The ‘one billion doses’ hype

Prime Minister Narendra Modi has addressed India’s people 10 times during the country’s COVID-19 epidemic. This is fairly regular but also not frequent – that is, Modi’s addresses are something of special occasions, especially since it’s one of the few ways he interacts with the people at large (he doesn’t like speaking to the independent media) and even if most of what he says is banal. In the latest edition, for example, he celebrated the fact that India had administered one billion doses of COVID-19 vaccines between January 16 and October 21, 2021.

Now, why was this point the subject of a prime ministerial address? It’s quite nonsensical. If you wait long enough, any country with at least 500 million adults is going to administer one billion doses of two-dose COVID-19 vaccines.

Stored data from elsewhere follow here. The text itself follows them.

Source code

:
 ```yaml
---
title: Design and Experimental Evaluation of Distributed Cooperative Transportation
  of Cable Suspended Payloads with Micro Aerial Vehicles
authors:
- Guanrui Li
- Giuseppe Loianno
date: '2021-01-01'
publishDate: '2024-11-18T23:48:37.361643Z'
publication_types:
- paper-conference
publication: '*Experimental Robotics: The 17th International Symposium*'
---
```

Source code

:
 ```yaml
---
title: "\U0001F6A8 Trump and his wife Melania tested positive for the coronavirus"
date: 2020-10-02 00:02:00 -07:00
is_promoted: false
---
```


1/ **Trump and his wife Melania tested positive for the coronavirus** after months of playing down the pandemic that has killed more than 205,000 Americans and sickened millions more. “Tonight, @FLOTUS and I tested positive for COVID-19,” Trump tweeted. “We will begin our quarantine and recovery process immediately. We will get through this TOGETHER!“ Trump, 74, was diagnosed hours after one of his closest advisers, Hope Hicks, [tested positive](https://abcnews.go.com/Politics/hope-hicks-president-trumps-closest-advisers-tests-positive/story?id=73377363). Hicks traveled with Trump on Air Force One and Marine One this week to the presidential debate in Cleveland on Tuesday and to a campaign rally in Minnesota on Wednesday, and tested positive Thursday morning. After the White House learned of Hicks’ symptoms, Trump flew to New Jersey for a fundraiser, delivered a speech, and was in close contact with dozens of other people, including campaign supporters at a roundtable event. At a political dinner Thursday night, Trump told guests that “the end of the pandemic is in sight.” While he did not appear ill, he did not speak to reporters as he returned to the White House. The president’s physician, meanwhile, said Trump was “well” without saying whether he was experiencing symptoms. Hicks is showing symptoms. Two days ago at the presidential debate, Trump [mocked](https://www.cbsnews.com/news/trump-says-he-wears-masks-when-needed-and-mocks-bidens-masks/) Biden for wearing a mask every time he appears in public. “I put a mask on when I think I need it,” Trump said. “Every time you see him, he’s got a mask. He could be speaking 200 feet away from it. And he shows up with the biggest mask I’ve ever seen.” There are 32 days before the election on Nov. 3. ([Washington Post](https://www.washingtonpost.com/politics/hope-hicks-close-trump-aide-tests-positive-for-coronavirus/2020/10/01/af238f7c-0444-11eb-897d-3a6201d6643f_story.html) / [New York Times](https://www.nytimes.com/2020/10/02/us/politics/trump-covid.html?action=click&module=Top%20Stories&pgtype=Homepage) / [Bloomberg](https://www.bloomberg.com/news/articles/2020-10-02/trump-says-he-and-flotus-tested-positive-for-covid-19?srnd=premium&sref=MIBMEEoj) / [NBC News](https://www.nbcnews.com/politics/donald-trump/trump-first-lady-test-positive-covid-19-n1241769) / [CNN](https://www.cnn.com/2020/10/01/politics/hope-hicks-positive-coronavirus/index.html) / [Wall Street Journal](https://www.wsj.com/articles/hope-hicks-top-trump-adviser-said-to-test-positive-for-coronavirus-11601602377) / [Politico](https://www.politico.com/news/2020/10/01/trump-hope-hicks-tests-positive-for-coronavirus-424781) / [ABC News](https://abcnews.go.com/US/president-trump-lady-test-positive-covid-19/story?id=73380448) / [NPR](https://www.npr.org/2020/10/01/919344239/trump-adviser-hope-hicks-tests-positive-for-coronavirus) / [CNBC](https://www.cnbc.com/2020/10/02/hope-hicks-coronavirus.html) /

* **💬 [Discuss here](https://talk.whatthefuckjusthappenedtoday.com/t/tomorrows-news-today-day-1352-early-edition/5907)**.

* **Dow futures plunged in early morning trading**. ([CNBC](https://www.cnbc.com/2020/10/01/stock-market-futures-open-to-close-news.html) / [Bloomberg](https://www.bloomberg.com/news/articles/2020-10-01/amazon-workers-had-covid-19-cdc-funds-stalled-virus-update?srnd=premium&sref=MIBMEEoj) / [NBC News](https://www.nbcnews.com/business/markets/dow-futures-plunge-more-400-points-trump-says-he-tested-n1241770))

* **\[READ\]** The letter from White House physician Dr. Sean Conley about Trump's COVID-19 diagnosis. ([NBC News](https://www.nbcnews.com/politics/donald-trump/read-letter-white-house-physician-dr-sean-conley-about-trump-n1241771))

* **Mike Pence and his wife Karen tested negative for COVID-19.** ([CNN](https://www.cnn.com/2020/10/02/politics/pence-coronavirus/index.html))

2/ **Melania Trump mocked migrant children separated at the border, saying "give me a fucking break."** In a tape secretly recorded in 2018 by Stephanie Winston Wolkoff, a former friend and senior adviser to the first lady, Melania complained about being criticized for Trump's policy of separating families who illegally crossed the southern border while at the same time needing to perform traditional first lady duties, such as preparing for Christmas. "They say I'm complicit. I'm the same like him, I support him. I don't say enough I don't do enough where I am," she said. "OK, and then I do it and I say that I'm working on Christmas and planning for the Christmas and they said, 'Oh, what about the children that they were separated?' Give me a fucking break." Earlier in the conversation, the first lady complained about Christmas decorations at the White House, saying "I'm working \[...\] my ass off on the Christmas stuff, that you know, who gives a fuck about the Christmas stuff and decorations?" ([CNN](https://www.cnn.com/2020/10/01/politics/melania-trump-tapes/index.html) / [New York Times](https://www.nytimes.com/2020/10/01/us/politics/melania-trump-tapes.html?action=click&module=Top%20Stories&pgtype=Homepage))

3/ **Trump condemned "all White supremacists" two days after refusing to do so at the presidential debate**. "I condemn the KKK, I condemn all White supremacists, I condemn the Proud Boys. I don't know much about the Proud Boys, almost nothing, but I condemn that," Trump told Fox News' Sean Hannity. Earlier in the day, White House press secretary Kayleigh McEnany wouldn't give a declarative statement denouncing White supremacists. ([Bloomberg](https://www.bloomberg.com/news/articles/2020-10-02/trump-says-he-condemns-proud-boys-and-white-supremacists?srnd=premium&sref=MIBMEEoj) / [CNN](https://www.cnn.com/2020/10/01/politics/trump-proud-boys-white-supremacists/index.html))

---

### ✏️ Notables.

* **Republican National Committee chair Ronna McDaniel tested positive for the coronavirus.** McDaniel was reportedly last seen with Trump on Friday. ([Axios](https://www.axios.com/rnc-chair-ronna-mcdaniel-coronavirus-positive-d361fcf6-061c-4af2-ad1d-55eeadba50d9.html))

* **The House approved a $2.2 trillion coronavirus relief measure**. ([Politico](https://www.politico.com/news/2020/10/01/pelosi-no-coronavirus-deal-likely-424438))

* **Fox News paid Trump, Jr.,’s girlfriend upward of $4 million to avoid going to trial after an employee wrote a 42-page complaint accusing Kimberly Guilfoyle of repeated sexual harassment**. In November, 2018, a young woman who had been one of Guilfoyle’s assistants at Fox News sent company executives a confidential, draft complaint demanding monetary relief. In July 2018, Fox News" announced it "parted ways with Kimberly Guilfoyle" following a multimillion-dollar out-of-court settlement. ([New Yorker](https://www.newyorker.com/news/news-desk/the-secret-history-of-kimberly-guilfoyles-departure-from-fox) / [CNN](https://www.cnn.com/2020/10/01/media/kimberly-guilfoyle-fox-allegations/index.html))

It’s not an achievement – it’s the natural course of action, like pooping if you’ve eaten enough food or peeing if you’ve had enough water. Unless of course the prime minister considers the metaphorical pooping and peeing to be achievements as well – i.e. that vaccines were produced at all, distributed at all and pierced skin at all…

A little more than a year ago, the same government also claimed a 70% COVID-19 recovery rate in India as an achievement. It was the same logic, and the same perversion of common sense: on average, {X}% of people everywhere with COVID-19 will recover because, on average, {100 minus X}% of COVID-19 patients die – if you wait long enough. The question the prime minister should have answered then, and should be answering now, is why it took so long.

On the latter count: he promised in mid-January 2021 that the Union health ministry would vaccinate India’s 300 million frontline and healthcare workers by July. But as of September 30, 99% of healthcare workers had received at least one dose and 85% had received both doses. These figures are likely to be lower if frontline workers, like the police and municipal workers, are included. No doubt 85% is a big number, but we are also three months past the deadline and the delta variant has accentuated the difference between one dose and two doses.

So these figures only speak of a government that can’t plan properly and is destined to celebrate only that which will happen anyway.

(The penultimate paragraph above appeared in an article by my colleague Ajoy Ashirwad, published on October 22, 2021, as one of my inputs.)